British Broadcasting Service or BBC as its popularly known, was hacked. Rueters has reported that a hacker secretly took over a computer server at the BBC. He had planned to sell access to this server so went on launch a Christmas Day campaign to convince other cyber criminals to pay him for access to the system.
BBC’s security team responded very briskly to the security breach and took immediate counter action to revert the server back to secure state on Saturday. It took the BBC security staff 24 hours for the entire clean up operation as per a security personnel familiar with the security breach. Exactly what happened to the secretive hacker’s plan of selling the access on Christmas is not known. It is also not known whether he found any buyers for his Christmas Day party.
When questioned about the security breach, the BBC spokesman declined to discuss the incident with a terse statement “We do not comment on security issues,” he said.
Though the BBC security staff managed to sanitize the server, it is still not known whether the secretive hacker stole any data during the period he had hacked the server and was controlling it. It is also not known if he has managed to damage the server file structure and/or sold any of the data he got access to.
The attack was first identified by a Milwaukee, United States based cyber security firm called Hold Security LLC. Hold Security monitors underground cyber-crime forums for information or titbits about stolen information. It is during this forum patrolling that the firm’s researchers observed a notorious Russian hacker known by the monikers “HASH” and “Rev0lver,” attempting to sell access to the BBC server on December 25.
“HASH” sought to convince high-profile hackers that he had infiltrated the site by showing them files that could only be accessed by somebody who really controlled it, Holden head of Hold Security told Reuters.

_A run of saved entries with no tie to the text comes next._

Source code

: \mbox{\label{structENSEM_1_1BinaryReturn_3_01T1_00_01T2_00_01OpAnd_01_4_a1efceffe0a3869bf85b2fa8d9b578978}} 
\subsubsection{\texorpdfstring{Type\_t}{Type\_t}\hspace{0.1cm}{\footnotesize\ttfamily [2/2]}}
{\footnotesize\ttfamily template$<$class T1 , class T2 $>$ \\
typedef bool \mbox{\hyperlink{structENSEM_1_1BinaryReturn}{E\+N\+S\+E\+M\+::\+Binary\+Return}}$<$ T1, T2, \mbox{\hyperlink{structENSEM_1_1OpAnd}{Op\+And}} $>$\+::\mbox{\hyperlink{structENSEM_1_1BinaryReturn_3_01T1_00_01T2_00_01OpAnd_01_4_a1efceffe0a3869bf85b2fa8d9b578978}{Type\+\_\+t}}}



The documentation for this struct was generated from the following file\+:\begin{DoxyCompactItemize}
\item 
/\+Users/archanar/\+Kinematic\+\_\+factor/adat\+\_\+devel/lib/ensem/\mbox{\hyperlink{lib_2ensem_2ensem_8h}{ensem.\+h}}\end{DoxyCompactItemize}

So far Hold Security researchers have found no evidence the conversations led to a deal or that data was stolen from the BBC, Holden said. He also added that it was it is very common for hackers to buy and sell access to compromised servers on underground forums.
These underground forums give the potential buyers a chance to view the access as a commodity. It also gives them a chance to access the type of profit they can make by buying the access rights. They can also use compromised servers to set up command-and-control centers for cyber-crime operations known as botnets, run spam campaigns or launch denial of service attacks to knock websites off line during some other operation at a later on date.
It remains to be seen whether HASH aka Rev0lver has managed to sell any of the data which will be used in future against the BBC or the UK government.